■ **About this task**
Only the lines from the beginning of the entries through the one that holds "3. Build the" may appear in the answer, written out exactly and free of pictures.
==== Entries shown
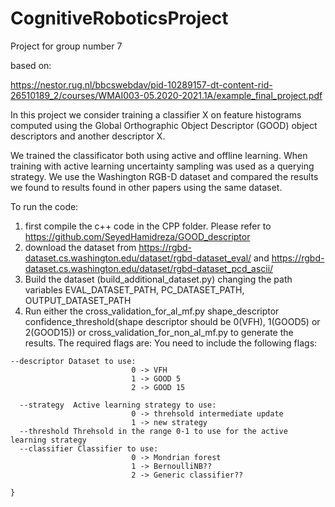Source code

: # CognitiveRoboticsProject
Project for group number 7

based on: 

https://nestor.rug.nl/bbcswebdav/pid-10289157-dt-content-rid-26510189_2/courses/WMAI003-05.2020-2021.1A/example_final_project.pdf


In this project we consider training a classifier X on feature histograms computed using the Global Orthographic Object Descriptor (GOOD) object descriptors and another descriptor X. 

We trained the classificator both using active and offline learning. When training with active learning uncertainty sampling was used as a querying strategy.
We use the Washington RGB-D dataset and compared the results we found to results found in other papers using the same dataset. 


To run the code: 
1. first compile the c++ code in the CPP folder. Please refer to https://github.com/SeyedHamidreza/GOOD_descriptor
2. download the dataset from https://rgbd-dataset.cs.washington.edu/dataset/rgbd-dataset_eval/ and https://rgbd-dataset.cs.washington.edu/dataset/rgbd-dataset_pcd_ascii/
3. Build the dataset (build_additional_dataset.py) changing the path variables EVAL_DATASET_PATH, PC_DATASET_PATH, OUTPUT_DATASET_PATH
4. Run either the cross_validation_for_al_mf.py shape_descriptor confidence_threshold(shape descriptor should be 0(VFH), 1(GOOD5) or 2(GOOD15)) or cross_validation_for_non_al_mf.py to generate the results. The required flags are:
You need to include the following flags: 
``` 
--descriptor Dataset to use:   
                           0 -> VFH 
                           1 -> GOOD 5
                           2 -> GOOD 15
                                      
  --strategy  Active learning strategy to use: 
                           0 -> threhsold intermediate update
                           1 -> new strategy
  --threshold Threhsold in the range 0-1 to use for the active learning strategy
  --classifier Classifier to use: 
                           0 -> Mondrian forest
                           1 -> BernoulliNB??
                           2 -> Generic classifier??

}
```
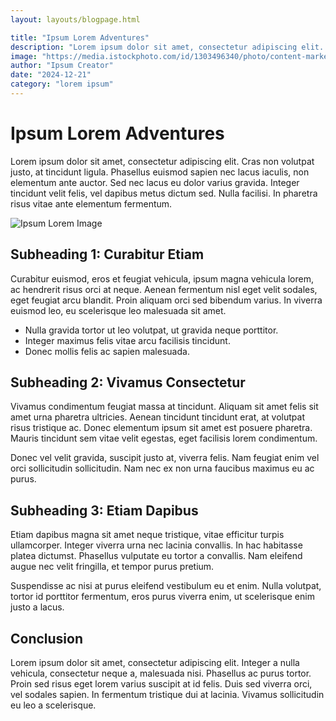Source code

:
 ```yaml
---
layout: layouts/blogpage.html

title: "Ipsum Lorem Adventures"
description: "Lorem ipsum dolor sit amet, consectetur adipiscing elit. Cras non volutpat justo, at tincidunt ligula. Phasellus euismod sapien nec lacus."
image: "https://media.istockphoto.com/id/1303496340/photo/content-marketing-concept-with-person-using-laptop.jpg?s=612x612&w=0&k=20&c=jSzAUMTAZwRCUF_QGrXH5HjsIXJnUXREzNWRjhI2aTA="
author: "Ipsum Creator"
date: "2024-12-21"
category: "lorem ipsum"
---
```


# Ipsum Lorem Adventures

Lorem ipsum dolor sit amet, consectetur adipiscing elit. Cras non volutpat justo, at tincidunt ligula. Phasellus euismod sapien nec lacus iaculis, non elementum ante auctor. Sed nec lacus eu dolor varius gravida. Integer tincidunt velit felis, vel dapibus metus dictum sed. Nulla facilisi. In pharetra risus vitae ante elementum fermentum.

![Ipsum Lorem Image](https://media.istockphoto.com/id/1303496340/photo/content-marketing-concept-with-person-using-laptop.jpg?s=612x612&w=0&k=20&c=jSzAUMTAZwRCUF_QGrXH5HjsIXJnUXREzNWRjhI2aTA=)

## Subheading 1: Curabitur Etiam

Curabitur euismod, eros et feugiat vehicula, ipsum magna vehicula lorem, ac hendrerit risus orci at neque. Aenean fermentum nisl eget velit sodales, eget feugiat arcu blandit. Proin aliquam orci sed bibendum varius. In viverra euismod leo, eu scelerisque leo malesuada sit amet.

- Nulla gravida tortor ut leo volutpat, ut gravida neque porttitor.
- Integer maximus felis vitae arcu facilisis tincidunt.
- Donec mollis felis ac sapien malesuada.

## Subheading 2: Vivamus Consectetur

Vivamus condimentum feugiat massa at tincidunt. Aliquam sit amet felis sit amet urna pharetra ultricies. Aenean tincidunt tincidunt erat, at volutpat risus tristique ac. Donec elementum ipsum sit amet est posuere pharetra. Mauris tincidunt sem vitae velit egestas, eget facilisis lorem condimentum.

Donec vel velit gravida, suscipit justo at, viverra felis. Nam feugiat enim vel orci sollicitudin sollicitudin. Nam nec ex non urna faucibus maximus eu ac purus. 

## Subheading 3: Etiam Dapibus

Etiam dapibus magna sit amet neque tristique, vitae efficitur turpis ullamcorper. Integer viverra urna nec lacinia convallis. In hac habitasse platea dictumst. Phasellus vulputate eu tortor a convallis. Nam eleifend augue nec velit fringilla, et tempor purus pretium.

Suspendisse ac nisi at purus eleifend vestibulum eu et enim. Nulla volutpat, tortor id porttitor fermentum, eros purus viverra enim, ut scelerisque enim justo a lacus. 

## Conclusion

Lorem ipsum dolor sit amet, consectetur adipiscing elit. Integer a nulla vehicula, consectetur neque a, malesuada nisi. Phasellus ac purus tortor. Proin sed risus eget lorem varius suscipit at id felis. Duis sed viverra orci, vel sodales sapien. In fermentum tristique dui at lacinia. Vivamus sollicitudin eu leo a scelerisque.
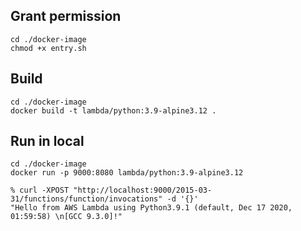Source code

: ## Grant permission

```
cd ./docker-image
chmod +x entry.sh
```

## Build

```
cd ./docker-image
docker build -t lambda/python:3.9-alpine3.12 .
```

## Run in local

```
cd ./docker-image
docker run -p 9000:8080 lambda/python:3.9-alpine3.12
```

```
% curl -XPOST "http://localhost:9000/2015-03-31/functions/function/invocations" -d '{}'
"Hello from AWS Lambda using Python3.9.1 (default, Dec 17 2020, 01:59:58) \n[GCC 9.3.0]!"
```

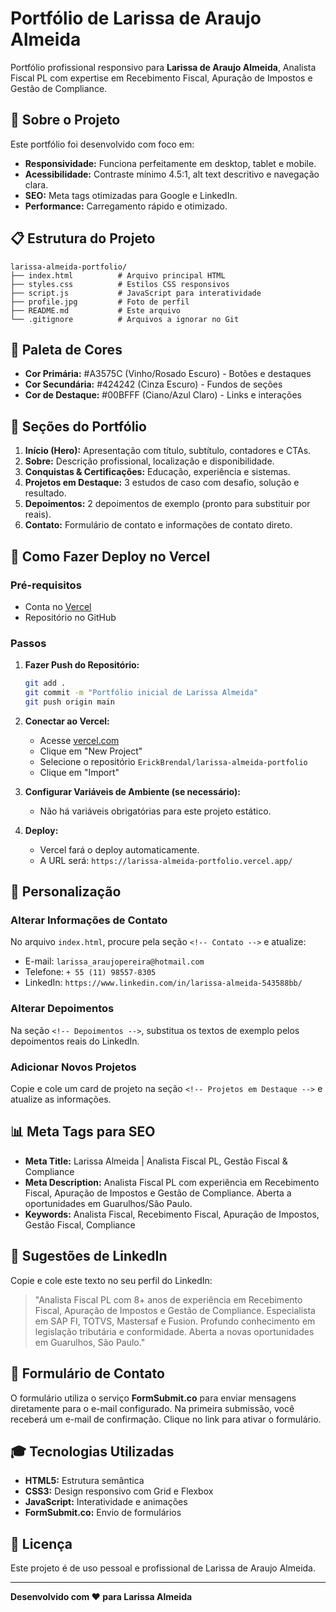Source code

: # Portfólio de Larissa de Araujo Almeida

Portfólio profissional responsivo para **Larissa de Araujo Almeida**, Analista Fiscal PL com expertise em Recebimento Fiscal, Apuração de Impostos e Gestão de Compliance.

## 🎯 Sobre o Projeto

Este portfólio foi desenvolvido com foco em:
- **Responsividade:** Funciona perfeitamente em desktop, tablet e mobile.
- **Acessibilidade:** Contraste mínimo 4.5:1, alt text descritivo e navegação clara.
- **SEO:** Meta tags otimizadas para Google e LinkedIn.
- **Performance:** Carregamento rápido e otimizado.

## 📋 Estrutura do Projeto

```
larissa-almeida-portfolio/
├── index.html          # Arquivo principal HTML
├── styles.css          # Estilos CSS responsivos
├── script.js           # JavaScript para interatividade
├── profile.jpg         # Foto de perfil
├── README.md           # Este arquivo
└── .gitignore          # Arquivos a ignorar no Git
```

## 🎨 Paleta de Cores

- **Cor Primária:** #A3575C (Vinho/Rosado Escuro) - Botões e destaques
- **Cor Secundária:** #424242 (Cinza Escuro) - Fundos de seções
- **Cor de Destaque:** #00BFFF (Ciano/Azul Claro) - Links e interações

## 📱 Seções do Portfólio

1. **Início (Hero):** Apresentação com título, subtítulo, contadores e CTAs.
2. **Sobre:** Descrição profissional, localização e disponibilidade.
3. **Conquistas & Certificações:** Educação, experiência e sistemas.
4. **Projetos em Destaque:** 3 estudos de caso com desafio, solução e resultado.
5. **Depoimentos:** 2 depoimentos de exemplo (pronto para substituir por reais).
6. **Contato:** Formulário de contato e informações de contato direto.

## 🚀 Como Fazer Deploy no Vercel

### Pré-requisitos
- Conta no [Vercel](https://vercel.com)
- Repositório no GitHub

### Passos

1. **Fazer Push do Repositório:**
   ```bash
   git add .
   git commit -m "Portfólio inicial de Larissa Almeida"
   git push origin main
   ```

2. **Conectar ao Vercel:**
   - Acesse [vercel.com](https://vercel.com)
   - Clique em "New Project"
   - Selecione o repositório `ErickBrendal/larissa-almeida-portfolio`
   - Clique em "Import"

3. **Configurar Variáveis de Ambiente (se necessário):**
   - Não há variáveis obrigatórias para este projeto estático.

4. **Deploy:**
   - Vercel fará o deploy automaticamente.
   - A URL será: `https://larissa-almeida-portfolio.vercel.app/`

## 🔧 Personalização

### Alterar Informações de Contato

No arquivo `index.html`, procure pela seção `<!-- Contato -->` e atualize:
- E-mail: `larissa_araujopereira@hotmail.com`
- Telefone: `+ 55 (11) 98557-8305`
- LinkedIn: `https://www.linkedin.com/in/larissa-almeida-543588bb/`

### Alterar Depoimentos

Na seção `<!-- Depoimentos -->`, substitua os textos de exemplo pelos depoimentos reais do LinkedIn.

### Adicionar Novos Projetos

Copie e cole um card de projeto na seção `<!-- Projetos em Destaque -->` e atualize as informações.

## 📊 Meta Tags para SEO

- **Meta Title:** Larissa Almeida | Analista Fiscal PL, Gestão Fiscal & Compliance
- **Meta Description:** Analista Fiscal PL com experiência em Recebimento Fiscal, Apuração de Impostos e Gestão de Compliance. Aberta a oportunidades em Guarulhos/São Paulo.
- **Keywords:** Analista Fiscal, Recebimento Fiscal, Apuração de Impostos, Gestão Fiscal, Compliance

## 🎯 Sugestões de LinkedIn

Copie e cole este texto no seu perfil do LinkedIn:

> "Analista Fiscal PL com 8+ anos de experiência em Recebimento Fiscal, Apuração de Impostos e Gestão de Compliance. Especialista em SAP FI, TOTVS, Mastersaf e Fusion. Profundo conhecimento em legislação tributária e conformidade. Aberta a novas oportunidades em Guarulhos, São Paulo."

## 📧 Formulário de Contato

O formulário utiliza o serviço **FormSubmit.co** para enviar mensagens diretamente para o e-mail configurado. Na primeira submissão, você receberá um e-mail de confirmação. Clique no link para ativar o formulário.

## 🎓 Tecnologias Utilizadas

- **HTML5:** Estrutura semântica
- **CSS3:** Design responsivo com Grid e Flexbox
- **JavaScript:** Interatividade e animações
- **FormSubmit.co:** Envio de formulários

## 📝 Licença

Este projeto é de uso pessoal e profissional de Larissa de Araujo Almeida.

---

**Desenvolvido com ❤️ para Larissa Almeida**

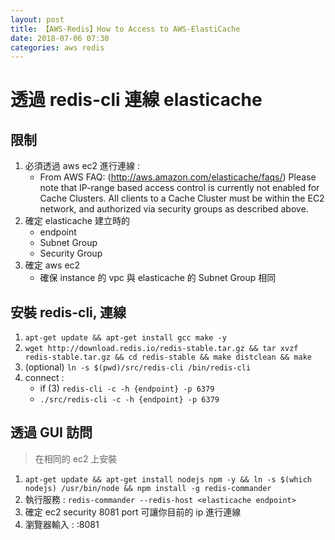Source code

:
 ```yaml
---
layout: post
title: 【AWS-Redis】How to Access to AWS-ElastiCache
date: 2018-07-06 07:30
categories: aws redis
---
```


# 透過 redis-cli 連線 elasticache

## 限制
1. 必須透過 aws ec2 進行連線 : 
	- From AWS FAQ: (http://aws.amazon.com/elasticache/faqs/)
Please note that IP-range based access control is currently not enabled for Cache Clusters. All clients to a Cache Cluster must be within the EC2 network, and authorized via security groups as described above.
2. 確定 elasticache 建立時的
	- endpoint
	- Subnet Group
	- Security Group 
3. 確定 aws ec2 
	- 確保 instance 的 vpc 與 elasticache 的 Subnet Group 相同

<!--more-->

## 安裝 redis-cli, 連線
1. `apt-get update && apt-get install gcc make -y`
2. `wget http://download.redis.io/redis-stable.tar.gz && tar xvzf redis-stable.tar.gz && cd redis-stable && make distclean && make`
3. (optional) `ln -s $(pwd)/src/redis-cli /bin/redis-cli`
4. connect : 
	- if (3) `redis-cli -c -h {endpoint} -p 6379`
	- `./src/redis-cli -c -h {endpoint} -p 6379`

## 透過 GUI 訪問
> 在相同的 ec2 上安裝

1. `apt-get update && apt-get install nodejs npm -y && ln -s $(which nodejs) /usr/bin/node && npm install -g redis-commander`
2. 執行服務 : `redis-commander --redis-host <elasticache endpoint>`
3. 確定 ec2 security 8081 port 可讓你目前的 ip 進行連線
4. 瀏覽器輸入 : <ec2-instance-ip>:8081
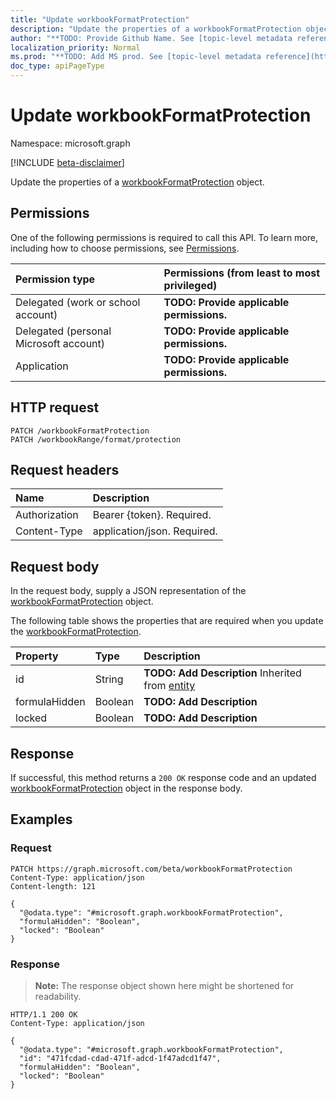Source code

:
 ```yaml
---
title: "Update workbookFormatProtection"
description: "Update the properties of a workbookFormatProtection object."
author: "**TODO: Provide Github Name. See [topic-level metadata reference](https://msgo.azurewebsites.net/add/document/guidelines/metadata.html#topic-level-metadata)**"
localization_priority: Normal
ms.prod: "**TODO: Add MS prod. See [topic-level metadata reference](https://msgo.azurewebsites.net/add/document/guidelines/metadata.html#topic-level-metadata)**"
doc_type: apiPageType
---
```


# Update workbookFormatProtection
Namespace: microsoft.graph

[!INCLUDE [beta-disclaimer](../../includes/beta-disclaimer.md)]

Update the properties of a [workbookFormatProtection](../resources/workbookformatprotection.md) object.

## Permissions
One of the following permissions is required to call this API. To learn more, including how to choose permissions, see [Permissions](/graph/permissions-reference).

|Permission type|Permissions (from least to most privileged)|
|:---|:---|
|Delegated (work or school account)|**TODO: Provide applicable permissions.**|
|Delegated (personal Microsoft account)|**TODO: Provide applicable permissions.**|
|Application|**TODO: Provide applicable permissions.**|

## HTTP request

<!-- {
  "blockType": "ignored"
}
-->
``` http
PATCH /workbookFormatProtection
PATCH /workbookRange/format/protection
```

## Request headers
|Name|Description|
|:---|:---|
|Authorization|Bearer {token}. Required.|
|Content-Type|application/json. Required.|

## Request body
In the request body, supply a JSON representation of the [workbookFormatProtection](../resources/workbookformatprotection.md) object.

The following table shows the properties that are required when you update the [workbookFormatProtection](../resources/workbookformatprotection.md).

|Property|Type|Description|
|:---|:---|:---|
|id|String|**TODO: Add Description** Inherited from [entity](../resources/entity.md)|
|formulaHidden|Boolean|**TODO: Add Description**|
|locked|Boolean|**TODO: Add Description**|



## Response

If successful, this method returns a `200 OK` response code and an updated [workbookFormatProtection](../resources/workbookformatprotection.md) object in the response body.

## Examples

### Request
<!-- {
  "blockType": "request",
  "name": "update_workbookformatprotection"
}
-->
``` http
PATCH https://graph.microsoft.com/beta/workbookFormatProtection
Content-Type: application/json
Content-length: 121

{
  "@odata.type": "#microsoft.graph.workbookFormatProtection",
  "formulaHidden": "Boolean",
  "locked": "Boolean"
}
```


### Response
>**Note:** The response object shown here might be shortened for readability.
<!-- {
  "blockType": "response",
  "truncated": true
}
-->
``` http
HTTP/1.1 200 OK
Content-Type: application/json

{
  "@odata.type": "#microsoft.graph.workbookFormatProtection",
  "id": "471fcdad-cdad-471f-adcd-1f47adcd1f47",
  "formulaHidden": "Boolean",
  "locked": "Boolean"
}
```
========
■ **Your solution**
Source code

: # CognitiveRoboticsProject
Project for group number 7

based on: 

https://nestor.rug.nl/bbcswebdav/pid-10289157-dt-content-rid-26510189_2/courses/WMAI003-05.2020-2021.1A/example_final_project.pdf


In this project we consider training a classifier X on feature histograms computed using the Global Orthographic Object Descriptor (GOOD) object descriptors and another descriptor X. 

We trained the classificator both using active and offline learning. When training with active learning uncertainty sampling was used as a querying strategy.
We use the Washington RGB-D dataset and compared the results we found to results found in other papers using the same dataset. 


To run the code: 
1. first compile the c++ code in the CPP folder. Please refer to https://github.com/SeyedHamidreza/GOOD_descriptor
2. download the dataset from https://rgbd-dataset.cs.washington.edu/dataset/rgbd-dataset_eval/ and https://rgbd-dataset.cs.washington.edu/dataset/rgbd-dataset_pcd_ascii/
3. Build the dataset (build_additional_dataset.py) changing the path variables EVAL_DATASET_PATH, PC_DATASET_PATH, OUTPUT_DATASET_PATH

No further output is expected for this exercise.